少なくとも、大規模な為替介入はまだ行われていない
急激な円高に対応するため、日銀が「為替介入」をやっているのではないか、という憶測が流れています。
僕は、ずっと米ドル/円の値動きを観察していますが、「少なくとも、大規模な為替介入はまだ行われていない」と感じています。
かつて、2011年3月(震災のあと)、実際に政府の「為替介入」が行われました。僕は、その現場を目の当たりにしました。
このときの「介入額」は6,925億円だったと言われています。為替介入による値動きは独特なので、ハッキリ介入だとわかりました。とても力強い上昇で、いかにも「大量の資金が投入されたんだな」と感じました。
ここ数日の米ドル/円の値動きは「自然」で、介入が行われたときのような特異な値動きは見られませんでした。もちろん、時々「怪しい」動きはありましたが、「政府が買っている」という規模ではないように感じました。

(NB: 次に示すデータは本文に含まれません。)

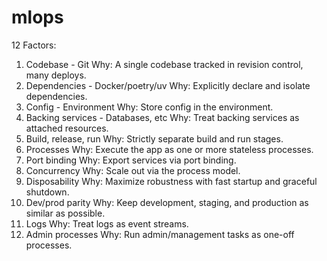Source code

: # mlops

12 Factors:

1. Codebase - Git
Why: A single codebase tracked in revision control, many deploys.
2. Dependencies - Docker/poetry/uv
Why: Explicitly declare and isolate dependencies.
3. Config - Environment
Why: Store config in the environment.
4. Backing services - Databases, etc
Why: Treat backing services as attached resources.
5. Build, release, run
Why: Strictly separate build and run stages.
6. Processes
Why: Execute the app as one or more stateless processes.
7. Port binding
Why: Export services via port binding.
8. Concurrency
Why: Scale out via the process model.
9. Disposability
Why: Maximize robustness with fast startup and graceful shutdown.
10. Dev/prod parity
Why: Keep development, staging, and production as similar as possible.
11. Logs
Why: Treat logs as event streams.
12. Admin processes
Why: Run admin/management tasks as one-off processes.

2011年の震災のあと、為替市場では75円付近までの「円高」が進みました。2011年には、3月だけでなく、8月、10月、11月にも為替介入が行われ、その総額は14兆円程度にのぼったと言われています。
あのときと比べたら、今回、米ドル/円は110円台を一瞬付けたという程度ですから、それほど深刻な「円高」とは言えません。この程度の円高で、政府が為替介入をすることはないと思っています。
だいたい、政府が為替介入を行っても、その効果は一時的なもので、すぐに元に戻ってしまうのが常です。もちろん、実際に為替介入が頻繁に行われれば、トレーダーは「恐くて売れない」状況になりますので、そういった「心理的」な効果は期待できます。
週末の米ドル/円は、いったん113.50円付近まで上昇し、113.20円付近で引けました。この程度の反発は、テクニカル的に見て、ごく自然な値動きです。ただ、米ドル/円のチャートは、「反発が長続きせず、すぐにまた売りが優勢になりやすい形」になっていますので、月曜日以降、ふたたび円高が進む可能性を否定できません。